Sonnets Chrétiens


Livre Premier — Sonnet XXXVI

Sur l’Hiver

O Saison, tout ensemble, et triste, et rigoureuse !
C’est toi qui fais trembler les bergers et les rois ;
Qui prives de verdure et les champs et les bois ;
Et qui rends du soleil la face ténébreuse.

Noire fille du temps, ouvrière orageuse ;
Horreur, qui jour et nuit retiens, durant trois mois,
La nature en syncope, et le monde aux abois ;
Hiver, dont le seul nom fait une image affreuse ;

Exposer à mes sens tes frimas, tes glaçons,
Tes ténèbres, tes eaux, tes rigueurs, tes frissons,
Enfin, tes dures lois, tes assauts, tes tempêtes ;

N’est-ce pas m’exprimer, et la mort, et ses traits ;
Qui, menaçant nos jours, et pendant sur nos têtes,
Font sentir à nos corps leurs funestes effets ?

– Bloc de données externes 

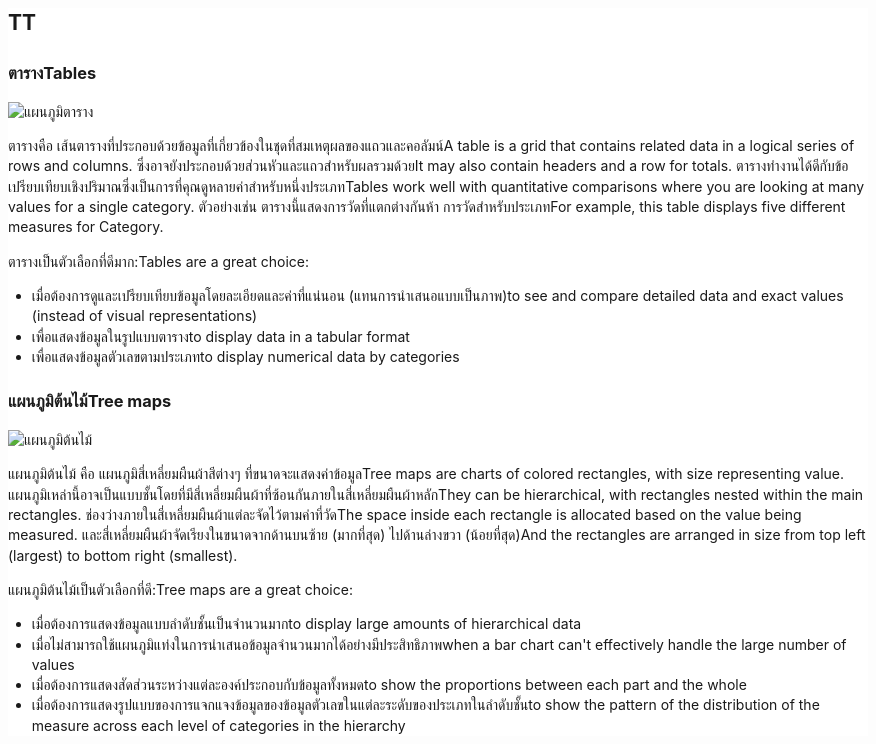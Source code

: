 ## <a name="t"></a><span data-ttu-id="28c19-276">T</span><span class="sxs-lookup"><span data-stu-id="28c19-276">T</span></span>
### <a name="tables"></a><span data-ttu-id="28c19-277">ตาราง</span><span class="sxs-lookup"><span data-stu-id="28c19-277">Tables</span></span>
![แผนภูมิตาราง](media/end-user-visual-type/table-type.png)

<span data-ttu-id="28c19-279">ตารางคือ เส้นตารางที่ประกอบด้วยข้อมูลที่เกี่ยวข้องในชุดที่สมเหตุผลของแถวและคอลัมน์</span><span class="sxs-lookup"><span data-stu-id="28c19-279">A table is a grid that contains related data in a logical series of rows and columns.</span></span> <span data-ttu-id="28c19-280">ซึ่งอาจยังประกอบด้วยส่วนหัวและแถวสำหรับผลรวมด้วย</span><span class="sxs-lookup"><span data-stu-id="28c19-280">It may also contain headers and a row for totals.</span></span> <span data-ttu-id="28c19-281">ตารางทำงานได้ดีกับข้อเปรียบเทียบเชิงปริมาณซึ่งเป็นการที่คุณดูหลายค่าสำหรับหนึ่งประเภท</span><span class="sxs-lookup"><span data-stu-id="28c19-281">Tables work well with quantitative comparisons where you are looking at many values for a single category.</span></span> <span data-ttu-id="28c19-282">ตัวอย่างเช่น ตารางนี้แสดงการวัดที่แตกต่างกันห้า การวัดสำหรับประเภท</span><span class="sxs-lookup"><span data-stu-id="28c19-282">For example, this table displays five different measures for Category.</span></span>

<span data-ttu-id="28c19-283">ตารางเป็นตัวเลือกที่ดีมาก:</span><span class="sxs-lookup"><span data-stu-id="28c19-283">Tables are a great choice:</span></span>
- <span data-ttu-id="28c19-284">เมื่อต้องการดูและเปรียบเทียบข้อมูลโดยละเอียดและค่าที่แน่นอน (แทนการนำเสนอแบบเป็นภาพ)</span><span class="sxs-lookup"><span data-stu-id="28c19-284">to see and compare detailed data and exact values (instead of visual representations)</span></span>
- <span data-ttu-id="28c19-285">เพื่อแสดงข้อมูลในรูปแบบตาราง</span><span class="sxs-lookup"><span data-stu-id="28c19-285">to display data in a tabular format</span></span>
- <span data-ttu-id="28c19-286">เพื่อแสดงข้อมูลตัวเลขตามประเภท</span><span class="sxs-lookup"><span data-stu-id="28c19-286">to display numerical data by categories</span></span>

### <a name="tree-maps"></a><span data-ttu-id="28c19-287">แผนภูมิต้นไม้</span><span class="sxs-lookup"><span data-stu-id="28c19-287">Tree maps</span></span>
![แผนภูมิต้นไม้](media/end-user-visual-type/pbi-nancy-viz-tree.png)

<span data-ttu-id="28c19-289">แผนภูมิต้นไม้ คือ แผนภูมิสี่เหลี่ยมผืนผ้าสีต่างๆ ที่ขนาดจะแสดงค่าข้อมูล</span><span class="sxs-lookup"><span data-stu-id="28c19-289">Tree maps are charts of colored rectangles, with size representing value.</span></span>  <span data-ttu-id="28c19-290">แผนภูมิเหล่านี้อาจเป็นแบบชั้นโดยที่มีสี่เหลี่ยมผืนผ้าที่ซ้อนกันภายในสี่เหลี่ยมผืนผ้าหลัก</span><span class="sxs-lookup"><span data-stu-id="28c19-290">They can be hierarchical, with rectangles nested within the main rectangles.</span></span> <span data-ttu-id="28c19-291">ช่องว่างภายในสี่เหลี่ยมผืนผ้าแต่ละจัดไว้ตามค่าที่วัด</span><span class="sxs-lookup"><span data-stu-id="28c19-291">The space inside each rectangle is allocated based on the value being measured.</span></span> <span data-ttu-id="28c19-292">และสี่เหลี่ยมผืนผ้าจัดเรียงในขนาดจากด้านบนซ้าย (มากที่สุด) ไปด้านล่างขวา (น้อยที่สุด)</span><span class="sxs-lookup"><span data-stu-id="28c19-292">And the rectangles are arranged in size from top left (largest) to bottom right (smallest).</span></span>

<span data-ttu-id="28c19-293">แผนภูมิต้นไม้เป็นตัวเลือกที่ดี:</span><span class="sxs-lookup"><span data-stu-id="28c19-293">Tree maps are a great choice:</span></span>
- <span data-ttu-id="28c19-294">เมื่อต้องการแสดงข้อมูลแบบลำดับชั้นเป็นจำนวนมาก</span><span class="sxs-lookup"><span data-stu-id="28c19-294">to display large amounts of hierarchical data</span></span>
- <span data-ttu-id="28c19-295">เมื่อไม่สามารถใช้แผนภูมิแท่งในการนำเสนอข้อมูลจำนวนมากได้อย่างมีประสิทธิภาพ</span><span class="sxs-lookup"><span data-stu-id="28c19-295">when a bar chart can't effectively handle the large number of values</span></span>
- <span data-ttu-id="28c19-296">เมื่อต้องการแสดงสัดส่วนระหว่างแต่ละองค์ประกอบกับข้อมูลทั้งหมด</span><span class="sxs-lookup"><span data-stu-id="28c19-296">to show the proportions between each part and the whole</span></span>
- <span data-ttu-id="28c19-297">เมื่อต้องการแสดงรูปแบบของการแจกแจงข้อมูลของข้อมูลตัวเลขในแต่ละระดับของประเภทในลำดับชั้น</span><span class="sxs-lookup"><span data-stu-id="28c19-297">to show the pattern of the distribution of the measure across each level of categories in the hierarchy</span></span>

1 : Dans la Zone Torride, la seule différence des saisons est le temps de la sécheresse, qui y fait l’été, et le temps des pluies, qui y fait l’hiver ; mais un hiver verdoyant et sans froid, et qui n’est que comme un rafraîchissement de la nature. 14 : L’hiver est le temps de l’affliction, du scandale, et de l’amertume. C’est ici notre hiver. Quand sera-ce notre printemps, et notre été ? Lorsque Jésus-Christ, qui est notre vie paraîtra (St. Augustin).